In the last year, my life-long habit of playing games has diminished greatly. I am vaguely disturbed by this turn of events, because I can’t decide whether it is a mark of maturity or of having lost something.

So far as I can remember, the habit began with playing chequers with my maternal grandfather. He was never condescending enough to let me win, but held back enough that I always hoped I could win next time. Early in elementary school, I started chess, usually winning although I never systematically learned opening moves or defenses – in fact, I felt that doing so was next to cheating.

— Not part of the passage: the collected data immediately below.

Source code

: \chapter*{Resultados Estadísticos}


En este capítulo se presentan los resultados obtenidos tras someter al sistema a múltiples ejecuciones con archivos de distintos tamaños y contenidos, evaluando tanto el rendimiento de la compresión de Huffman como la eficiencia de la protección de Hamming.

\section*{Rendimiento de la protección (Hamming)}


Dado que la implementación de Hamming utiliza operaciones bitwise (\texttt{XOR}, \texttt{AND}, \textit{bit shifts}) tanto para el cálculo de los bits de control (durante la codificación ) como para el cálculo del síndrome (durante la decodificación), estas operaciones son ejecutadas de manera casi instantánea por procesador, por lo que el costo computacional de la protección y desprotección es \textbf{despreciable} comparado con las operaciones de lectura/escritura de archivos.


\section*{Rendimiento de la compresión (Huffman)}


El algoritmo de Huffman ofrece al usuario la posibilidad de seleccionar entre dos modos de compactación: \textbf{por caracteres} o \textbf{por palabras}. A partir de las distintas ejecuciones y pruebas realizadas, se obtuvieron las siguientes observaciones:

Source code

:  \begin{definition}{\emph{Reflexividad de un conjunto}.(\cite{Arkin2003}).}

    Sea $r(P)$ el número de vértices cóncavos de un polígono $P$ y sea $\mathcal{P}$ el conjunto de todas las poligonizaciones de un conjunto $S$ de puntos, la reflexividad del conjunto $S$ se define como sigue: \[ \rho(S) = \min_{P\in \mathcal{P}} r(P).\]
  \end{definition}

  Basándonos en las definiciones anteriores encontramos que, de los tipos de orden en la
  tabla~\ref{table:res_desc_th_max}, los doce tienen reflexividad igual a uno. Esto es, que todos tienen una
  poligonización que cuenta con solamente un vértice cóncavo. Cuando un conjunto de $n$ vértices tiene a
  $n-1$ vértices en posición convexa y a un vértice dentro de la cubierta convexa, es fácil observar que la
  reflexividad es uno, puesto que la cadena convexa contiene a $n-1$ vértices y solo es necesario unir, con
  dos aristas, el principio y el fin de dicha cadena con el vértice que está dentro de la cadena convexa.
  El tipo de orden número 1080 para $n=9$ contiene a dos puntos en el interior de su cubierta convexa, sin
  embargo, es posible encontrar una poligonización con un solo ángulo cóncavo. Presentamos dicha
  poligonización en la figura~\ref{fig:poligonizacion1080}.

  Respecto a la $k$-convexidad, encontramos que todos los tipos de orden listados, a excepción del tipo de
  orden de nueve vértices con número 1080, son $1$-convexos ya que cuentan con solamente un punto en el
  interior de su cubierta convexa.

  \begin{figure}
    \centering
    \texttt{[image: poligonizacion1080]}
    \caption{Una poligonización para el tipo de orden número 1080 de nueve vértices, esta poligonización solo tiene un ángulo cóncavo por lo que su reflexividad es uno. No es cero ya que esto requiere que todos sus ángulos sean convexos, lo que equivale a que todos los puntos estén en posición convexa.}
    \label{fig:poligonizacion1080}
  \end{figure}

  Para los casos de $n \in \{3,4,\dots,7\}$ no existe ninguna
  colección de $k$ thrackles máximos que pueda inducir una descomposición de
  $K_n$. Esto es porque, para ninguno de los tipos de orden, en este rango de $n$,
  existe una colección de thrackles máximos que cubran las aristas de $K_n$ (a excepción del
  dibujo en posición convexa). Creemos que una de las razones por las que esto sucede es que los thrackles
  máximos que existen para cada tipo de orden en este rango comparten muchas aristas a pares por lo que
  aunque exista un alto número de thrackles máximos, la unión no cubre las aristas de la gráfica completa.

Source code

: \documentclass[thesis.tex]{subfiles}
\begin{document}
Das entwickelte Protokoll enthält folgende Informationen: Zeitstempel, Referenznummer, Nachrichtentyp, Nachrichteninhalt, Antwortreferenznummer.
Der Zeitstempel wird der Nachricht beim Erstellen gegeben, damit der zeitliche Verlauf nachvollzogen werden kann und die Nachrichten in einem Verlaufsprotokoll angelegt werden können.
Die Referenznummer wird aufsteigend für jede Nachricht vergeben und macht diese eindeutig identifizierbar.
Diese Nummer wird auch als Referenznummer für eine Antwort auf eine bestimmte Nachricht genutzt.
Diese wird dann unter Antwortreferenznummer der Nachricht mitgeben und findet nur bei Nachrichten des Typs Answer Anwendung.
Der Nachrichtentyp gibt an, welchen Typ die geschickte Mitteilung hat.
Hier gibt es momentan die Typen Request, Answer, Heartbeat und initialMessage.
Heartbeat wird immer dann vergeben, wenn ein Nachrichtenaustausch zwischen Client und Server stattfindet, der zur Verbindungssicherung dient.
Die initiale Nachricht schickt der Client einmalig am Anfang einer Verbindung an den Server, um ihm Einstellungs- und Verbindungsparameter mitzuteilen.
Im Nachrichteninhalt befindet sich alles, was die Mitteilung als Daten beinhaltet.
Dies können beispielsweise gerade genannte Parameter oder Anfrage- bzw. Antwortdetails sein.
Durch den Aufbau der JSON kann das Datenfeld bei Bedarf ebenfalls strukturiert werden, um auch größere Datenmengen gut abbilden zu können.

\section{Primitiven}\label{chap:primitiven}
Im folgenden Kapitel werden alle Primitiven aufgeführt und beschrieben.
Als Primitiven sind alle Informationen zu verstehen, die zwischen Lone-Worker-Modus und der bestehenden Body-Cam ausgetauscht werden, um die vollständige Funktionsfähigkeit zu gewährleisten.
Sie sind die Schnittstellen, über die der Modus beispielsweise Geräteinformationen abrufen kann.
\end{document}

Then, some time around the age of ten, I discovered Avalon Hill Games. Nowadays, the imprint seems given over largely to variations of Axis and Allies, but, at the time, they had games based on everything from the Battle of Jutland and The Battle of Britain to the American attack on Guadacanal and the street-fighting during the German invasion of the Soviet Union, all on such an abstract level that I could forget about the implied bloodshed and concentrate on the strategy, as well as ignoring the implied American jingoism I sensed in some of the games

An Avalon Hill Game could take hours to set up, hunting for the right units. It could take hours to play, too, which made it perfect for a long afternoon under a tree with whatever friend I could convince to try the game. But ending the game wasn’t the point to me. What mattered was learning the lay of the land, and the names on the little squares and rectangles. To this day, I can still remember many of the names of the unit leaders on both sides at Gettysburg, and the names of Caesar’s commanders during the siege of Alesia (although I now wonder if some of those were false). In some ways, they were as good as reading.

I never could find many who would play with me, so I often played against myself, taking each side in turn, a practice that may have helped me to write impartially about complex issues. Often, I played against myself when I should have been doing homework, or my own writing.

When the first arcades came out, they were very nearly my downfall – especially the closest one to where I was living. I spent far more quarters than I should have, totally fascinated at the same time I was aware of the banality of most of the games.

Computer games were safe, although in the early days I was inevitably disappointed in the graphics. The best, like the various releases of Civilization, were like extended versions of the Avalon Hill games – ones that I didn’t need to set up. For a couple of years, I kept a Windows partition largely to play games, although I practically danced through the living room when Loki started releasing Linux versions of popular games.

Fortunately for my time management, when I switched entirely to Linux, few games were still available, although I occasionally wasted time on Battle of Wesnoth. Even more fortunately, I never quite got started on online roleplaying; from the couple of times I wrote about them, I’m guessing I would have had serious problem.

But in the two and a half years since I was widowed, I haven’t had time for more than few games of solitaire or backgammon each day to get myself thinking in terms of possibility. Increasingly, I’ve had no time at all, and I’m not sure what to make of the fact.

On the one hand, I worry that this change of habits might be a suppression of the imagination. Like any other faculty of the human brain, the imagination seems something that needs to be exercised. Am I growing dull? I wonder. Letting my imagination and perception stagnate for lack of stimulus?

Or is moving away from games a sign that I am overdue for ending my preparation for life, and getting on with the real thing? Maybe, as as I get on with practical things, I don’t need to prepare so much. I might be too busy getting on with my own business.

I suppose a third alternative is that I’ve been running on the enhanced emotions of grief, until no mental stimulus is effective. But I’m being cautious about finding out, because none of the alternatives appeal to me much.